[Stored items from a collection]
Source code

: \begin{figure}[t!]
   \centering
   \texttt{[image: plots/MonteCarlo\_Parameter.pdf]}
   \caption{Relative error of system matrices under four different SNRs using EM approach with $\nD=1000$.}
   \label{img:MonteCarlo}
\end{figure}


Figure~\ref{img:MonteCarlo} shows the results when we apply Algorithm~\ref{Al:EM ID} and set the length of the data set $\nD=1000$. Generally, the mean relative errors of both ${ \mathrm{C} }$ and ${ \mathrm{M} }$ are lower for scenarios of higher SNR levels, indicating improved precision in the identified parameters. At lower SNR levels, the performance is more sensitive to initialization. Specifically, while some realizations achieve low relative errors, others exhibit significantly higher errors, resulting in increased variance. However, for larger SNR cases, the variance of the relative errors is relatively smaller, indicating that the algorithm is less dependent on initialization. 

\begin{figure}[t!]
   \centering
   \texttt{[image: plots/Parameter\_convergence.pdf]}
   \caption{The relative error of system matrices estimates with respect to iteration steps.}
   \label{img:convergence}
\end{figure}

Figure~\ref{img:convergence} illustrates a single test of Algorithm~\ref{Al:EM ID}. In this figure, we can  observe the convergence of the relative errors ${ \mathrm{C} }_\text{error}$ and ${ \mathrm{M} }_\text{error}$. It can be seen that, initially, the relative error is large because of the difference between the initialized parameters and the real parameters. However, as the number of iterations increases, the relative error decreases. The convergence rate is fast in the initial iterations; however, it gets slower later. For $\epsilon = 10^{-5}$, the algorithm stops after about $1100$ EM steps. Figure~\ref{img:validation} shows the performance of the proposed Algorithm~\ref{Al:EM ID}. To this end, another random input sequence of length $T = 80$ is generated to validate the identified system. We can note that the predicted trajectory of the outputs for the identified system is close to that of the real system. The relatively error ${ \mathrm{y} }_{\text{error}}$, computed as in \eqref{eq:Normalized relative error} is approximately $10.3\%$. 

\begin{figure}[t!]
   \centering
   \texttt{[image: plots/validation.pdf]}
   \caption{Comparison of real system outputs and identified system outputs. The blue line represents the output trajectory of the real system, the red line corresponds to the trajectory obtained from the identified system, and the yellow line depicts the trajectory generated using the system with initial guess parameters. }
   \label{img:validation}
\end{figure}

> _PROBLEM STATEMENT_:
Reproduce every entry exactly, with nothing added or dropped.

> _COMPLETED TASK_:
Source code

: \begin{figure}[t!]
   \centering
   \texttt{[image: plots/MonteCarlo\_Parameter.pdf]}
   \caption{Relative error of system matrices under four different SNRs using EM approach with $\nD=1000$.}
   \label{img:MonteCarlo}
\end{figure}


Figure~\ref{img:MonteCarlo} shows the results when we apply Algorithm~\ref{Al:EM ID} and set the length of the data set $\nD=1000$. Generally, the mean relative errors of both ${ \mathrm{C} }$ and ${ \mathrm{M} }$ are lower for scenarios of higher SNR levels, indicating improved precision in the identified parameters. At lower SNR levels, the performance is more sensitive to initialization. Specifically, while some realizations achieve low relative errors, others exhibit significantly higher errors, resulting in increased variance. However, for larger SNR cases, the variance of the relative errors is relatively smaller, indicating that the algorithm is less dependent on initialization. 

\begin{figure}[t!]
   \centering
   \texttt{[image: plots/Parameter\_convergence.pdf]}
   \caption{The relative error of system matrices estimates with respect to iteration steps.}
   \label{img:convergence}
\end{figure}

Figure~\ref{img:convergence} illustrates a single test of Algorithm~\ref{Al:EM ID}. In this figure, we can  observe the convergence of the relative errors ${ \mathrm{C} }_\text{error}$ and ${ \mathrm{M} }_\text{error}$. It can be seen that, initially, the relative error is large because of the difference between the initialized parameters and the real parameters. However, as the number of iterations increases, the relative error decreases. The convergence rate is fast in the initial iterations; however, it gets slower later. For $\epsilon = 10^{-5}$, the algorithm stops after about $1100$ EM steps. Figure~\ref{img:validation} shows the performance of the proposed Algorithm~\ref{Al:EM ID}. To this end, another random input sequence of length $T = 80$ is generated to validate the identified system. We can note that the predicted trajectory of the outputs for the identified system is close to that of the real system. The relatively error ${ \mathrm{y} }_{\text{error}}$, computed as in \eqref{eq:Normalized relative error} is approximately $10.3\%$. 

\begin{figure}[t!]
   \centering
   \texttt{[image: plots/validation.pdf]}
   \caption{Comparison of real system outputs and identified system outputs. The blue line represents the output trajectory of the real system, the red line corresponds to the trajectory obtained from the identified system, and the yellow line depicts the trajectory generated using the system with initial guess parameters. }
   \label{img:validation}
\end{figure}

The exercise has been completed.